• **What you should do**
Where the records below have a line with "base", that line is to be copied.

::::::

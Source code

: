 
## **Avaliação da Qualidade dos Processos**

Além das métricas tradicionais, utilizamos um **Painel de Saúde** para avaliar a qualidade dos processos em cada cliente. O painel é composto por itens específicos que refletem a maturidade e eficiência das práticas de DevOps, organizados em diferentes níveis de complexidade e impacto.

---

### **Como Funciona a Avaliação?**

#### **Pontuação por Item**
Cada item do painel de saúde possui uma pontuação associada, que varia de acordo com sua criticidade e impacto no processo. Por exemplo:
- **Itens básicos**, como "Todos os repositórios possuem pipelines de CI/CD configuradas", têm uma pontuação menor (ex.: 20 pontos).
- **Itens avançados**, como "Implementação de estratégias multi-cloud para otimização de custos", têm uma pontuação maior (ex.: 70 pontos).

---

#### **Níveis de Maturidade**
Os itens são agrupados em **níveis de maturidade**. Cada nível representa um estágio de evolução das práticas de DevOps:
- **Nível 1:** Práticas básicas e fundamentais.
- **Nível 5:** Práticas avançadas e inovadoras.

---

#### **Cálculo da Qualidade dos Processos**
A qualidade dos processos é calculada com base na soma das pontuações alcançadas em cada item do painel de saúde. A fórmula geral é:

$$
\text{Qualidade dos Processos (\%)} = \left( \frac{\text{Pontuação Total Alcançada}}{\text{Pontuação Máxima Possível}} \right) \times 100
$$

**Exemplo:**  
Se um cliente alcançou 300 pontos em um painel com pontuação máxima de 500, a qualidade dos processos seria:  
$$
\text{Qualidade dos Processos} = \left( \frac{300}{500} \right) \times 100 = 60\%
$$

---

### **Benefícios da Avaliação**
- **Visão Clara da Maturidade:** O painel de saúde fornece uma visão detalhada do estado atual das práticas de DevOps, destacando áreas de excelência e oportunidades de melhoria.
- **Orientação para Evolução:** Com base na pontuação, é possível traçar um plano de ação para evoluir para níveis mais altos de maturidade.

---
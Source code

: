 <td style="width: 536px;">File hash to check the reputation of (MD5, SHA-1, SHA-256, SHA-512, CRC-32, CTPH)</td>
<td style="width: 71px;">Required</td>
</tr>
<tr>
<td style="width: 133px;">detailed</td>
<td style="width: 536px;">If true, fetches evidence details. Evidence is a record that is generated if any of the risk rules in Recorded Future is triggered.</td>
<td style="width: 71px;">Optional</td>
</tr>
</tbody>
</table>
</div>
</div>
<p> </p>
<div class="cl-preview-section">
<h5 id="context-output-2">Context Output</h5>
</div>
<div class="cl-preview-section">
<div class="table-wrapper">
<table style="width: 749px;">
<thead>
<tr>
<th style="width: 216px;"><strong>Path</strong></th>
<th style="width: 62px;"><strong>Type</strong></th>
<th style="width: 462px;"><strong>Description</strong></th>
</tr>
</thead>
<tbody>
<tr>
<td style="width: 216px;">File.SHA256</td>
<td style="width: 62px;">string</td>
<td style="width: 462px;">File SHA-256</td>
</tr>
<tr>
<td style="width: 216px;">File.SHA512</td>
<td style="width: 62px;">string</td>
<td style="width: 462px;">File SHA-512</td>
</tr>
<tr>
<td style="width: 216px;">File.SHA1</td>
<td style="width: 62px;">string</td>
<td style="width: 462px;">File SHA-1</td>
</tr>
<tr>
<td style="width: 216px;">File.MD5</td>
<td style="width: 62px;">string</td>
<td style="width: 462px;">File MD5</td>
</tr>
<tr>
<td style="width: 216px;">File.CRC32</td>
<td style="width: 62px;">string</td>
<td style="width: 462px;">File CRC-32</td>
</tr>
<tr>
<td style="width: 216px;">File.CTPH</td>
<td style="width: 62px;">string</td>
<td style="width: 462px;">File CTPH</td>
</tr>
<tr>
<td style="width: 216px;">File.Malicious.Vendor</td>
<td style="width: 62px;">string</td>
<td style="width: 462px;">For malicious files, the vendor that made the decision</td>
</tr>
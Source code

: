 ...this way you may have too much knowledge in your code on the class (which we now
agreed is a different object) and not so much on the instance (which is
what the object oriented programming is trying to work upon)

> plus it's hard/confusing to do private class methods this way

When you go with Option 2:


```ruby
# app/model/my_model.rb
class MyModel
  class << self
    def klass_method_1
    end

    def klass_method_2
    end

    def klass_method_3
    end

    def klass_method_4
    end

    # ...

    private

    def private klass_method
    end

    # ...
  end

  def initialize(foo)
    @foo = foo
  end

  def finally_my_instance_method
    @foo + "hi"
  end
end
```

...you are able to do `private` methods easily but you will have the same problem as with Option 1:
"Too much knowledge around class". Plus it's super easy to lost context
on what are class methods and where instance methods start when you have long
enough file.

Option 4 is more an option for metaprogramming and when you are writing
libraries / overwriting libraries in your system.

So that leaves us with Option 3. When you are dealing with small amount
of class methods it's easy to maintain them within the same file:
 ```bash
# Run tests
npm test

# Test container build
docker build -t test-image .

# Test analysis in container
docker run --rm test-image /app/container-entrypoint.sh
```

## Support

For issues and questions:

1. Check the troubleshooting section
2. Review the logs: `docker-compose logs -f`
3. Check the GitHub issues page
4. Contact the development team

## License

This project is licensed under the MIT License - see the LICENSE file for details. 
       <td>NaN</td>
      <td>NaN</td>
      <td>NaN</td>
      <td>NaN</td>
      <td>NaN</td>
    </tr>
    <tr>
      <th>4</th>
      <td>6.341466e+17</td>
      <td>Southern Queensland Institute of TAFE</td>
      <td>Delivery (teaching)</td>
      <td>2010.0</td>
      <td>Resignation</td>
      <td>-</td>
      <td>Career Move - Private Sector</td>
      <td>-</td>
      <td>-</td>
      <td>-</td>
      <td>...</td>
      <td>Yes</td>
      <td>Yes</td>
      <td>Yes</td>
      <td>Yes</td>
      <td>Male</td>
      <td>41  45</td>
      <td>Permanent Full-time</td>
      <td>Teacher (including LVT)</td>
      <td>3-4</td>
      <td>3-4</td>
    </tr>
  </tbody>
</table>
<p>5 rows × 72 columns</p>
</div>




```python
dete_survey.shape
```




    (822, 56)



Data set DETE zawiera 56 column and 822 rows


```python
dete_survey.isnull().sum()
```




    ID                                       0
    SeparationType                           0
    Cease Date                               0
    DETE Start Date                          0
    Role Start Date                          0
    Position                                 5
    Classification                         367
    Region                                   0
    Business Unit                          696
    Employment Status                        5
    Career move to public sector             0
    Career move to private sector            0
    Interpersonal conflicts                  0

::::::

• **Your solution**
A qualidade dos processos é calculada com base na soma das pontuações alcançadas em cada item do painel de saúde. A fórmula geral é:
- **Orientação para Evolução:** Com base na pontuação, é possível traçar um plano de ação para evoluir para níveis mais altos de maturidade.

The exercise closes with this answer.